◆ Data to examine
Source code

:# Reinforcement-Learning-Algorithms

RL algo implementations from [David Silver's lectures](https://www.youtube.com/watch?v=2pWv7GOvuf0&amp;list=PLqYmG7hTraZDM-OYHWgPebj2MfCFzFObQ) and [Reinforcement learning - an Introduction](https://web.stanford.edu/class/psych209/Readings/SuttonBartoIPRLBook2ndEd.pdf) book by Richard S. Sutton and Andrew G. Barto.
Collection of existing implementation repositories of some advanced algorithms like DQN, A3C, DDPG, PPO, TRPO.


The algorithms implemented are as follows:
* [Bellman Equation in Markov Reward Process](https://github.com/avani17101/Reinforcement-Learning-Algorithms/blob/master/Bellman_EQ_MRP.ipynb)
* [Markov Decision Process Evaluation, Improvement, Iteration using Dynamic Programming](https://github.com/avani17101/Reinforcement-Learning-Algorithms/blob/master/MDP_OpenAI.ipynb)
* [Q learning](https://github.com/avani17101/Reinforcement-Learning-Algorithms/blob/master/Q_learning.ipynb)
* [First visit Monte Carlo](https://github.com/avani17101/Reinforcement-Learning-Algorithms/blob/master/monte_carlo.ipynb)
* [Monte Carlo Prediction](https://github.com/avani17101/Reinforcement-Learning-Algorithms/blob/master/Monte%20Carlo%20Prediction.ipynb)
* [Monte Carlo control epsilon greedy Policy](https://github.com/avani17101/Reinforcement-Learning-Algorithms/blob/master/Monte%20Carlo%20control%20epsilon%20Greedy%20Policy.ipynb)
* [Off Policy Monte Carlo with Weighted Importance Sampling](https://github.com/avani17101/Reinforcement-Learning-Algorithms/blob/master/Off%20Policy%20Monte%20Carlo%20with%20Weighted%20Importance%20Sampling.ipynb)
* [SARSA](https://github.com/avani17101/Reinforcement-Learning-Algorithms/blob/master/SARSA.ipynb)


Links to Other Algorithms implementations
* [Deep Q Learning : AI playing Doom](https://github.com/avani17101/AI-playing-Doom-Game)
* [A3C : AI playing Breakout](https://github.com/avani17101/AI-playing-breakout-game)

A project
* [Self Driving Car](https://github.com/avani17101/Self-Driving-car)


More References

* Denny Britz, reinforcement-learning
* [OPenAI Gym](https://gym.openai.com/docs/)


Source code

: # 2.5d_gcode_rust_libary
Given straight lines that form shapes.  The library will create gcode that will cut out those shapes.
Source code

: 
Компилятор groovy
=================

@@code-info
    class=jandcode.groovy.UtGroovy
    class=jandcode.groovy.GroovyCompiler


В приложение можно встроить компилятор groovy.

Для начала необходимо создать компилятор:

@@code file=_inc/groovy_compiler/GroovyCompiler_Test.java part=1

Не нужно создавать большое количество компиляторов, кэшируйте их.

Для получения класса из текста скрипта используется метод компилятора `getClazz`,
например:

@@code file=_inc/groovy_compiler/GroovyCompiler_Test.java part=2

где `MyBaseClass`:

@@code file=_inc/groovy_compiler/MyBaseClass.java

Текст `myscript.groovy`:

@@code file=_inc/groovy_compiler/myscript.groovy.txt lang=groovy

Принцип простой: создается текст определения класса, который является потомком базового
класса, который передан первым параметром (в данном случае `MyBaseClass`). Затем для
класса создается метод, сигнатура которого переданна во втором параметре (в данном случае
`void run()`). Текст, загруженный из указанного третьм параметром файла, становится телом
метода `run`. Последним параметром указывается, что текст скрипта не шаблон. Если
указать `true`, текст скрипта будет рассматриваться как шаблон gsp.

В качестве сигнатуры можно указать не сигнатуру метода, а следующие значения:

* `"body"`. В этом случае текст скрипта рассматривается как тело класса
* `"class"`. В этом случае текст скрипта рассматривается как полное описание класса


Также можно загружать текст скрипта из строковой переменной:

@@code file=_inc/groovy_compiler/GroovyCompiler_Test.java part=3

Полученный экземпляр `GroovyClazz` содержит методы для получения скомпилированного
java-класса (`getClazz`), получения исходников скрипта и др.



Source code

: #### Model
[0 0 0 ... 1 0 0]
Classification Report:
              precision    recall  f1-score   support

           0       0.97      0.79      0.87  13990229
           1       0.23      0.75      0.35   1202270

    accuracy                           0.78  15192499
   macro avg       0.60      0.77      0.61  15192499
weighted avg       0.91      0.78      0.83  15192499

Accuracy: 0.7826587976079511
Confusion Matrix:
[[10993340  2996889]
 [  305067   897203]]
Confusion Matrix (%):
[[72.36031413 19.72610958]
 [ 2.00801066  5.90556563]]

◆ Activity
Write down again, exactly as given, only the lines above that fall from the line with "Collection of existing" to the line with "[Monte Carlo control", inclusive.

◆ Task response
Collection of existing implementation repositories of some advanced algorithms like DQN, A3C, DDPG, PPO, TRPO.


The algorithms implemented are as follows:
* [Bellman Equation in Markov Reward Process](https://github.com/avani17101/Reinforcement-Learning-Algorithms/blob/master/Bellman_EQ_MRP.ipynb)
* [Markov Decision Process Evaluation, Improvement, Iteration using Dynamic Programming](https://github.com/avani17101/Reinforcement-Learning-Algorithms/blob/master/MDP_OpenAI.ipynb)
* [Q learning](https://github.com/avani17101/Reinforcement-Learning-Algorithms/blob/master/Q_learning.ipynb)
* [First visit Monte Carlo](https://github.com/avani17101/Reinforcement-Learning-Algorithms/blob/master/monte_carlo.ipynb)
* [Monte Carlo Prediction](https://github.com/avani17101/Reinforcement-Learning-Algorithms/blob/master/Monte%20Carlo%20Prediction.ipynb)
* [Monte Carlo control epsilon greedy Policy](https://github.com/avani17101/Reinforcement-Learning-Algorithms/blob/master/Monte%20Carlo%20control%20epsilon%20Greedy%20Policy.ipynb)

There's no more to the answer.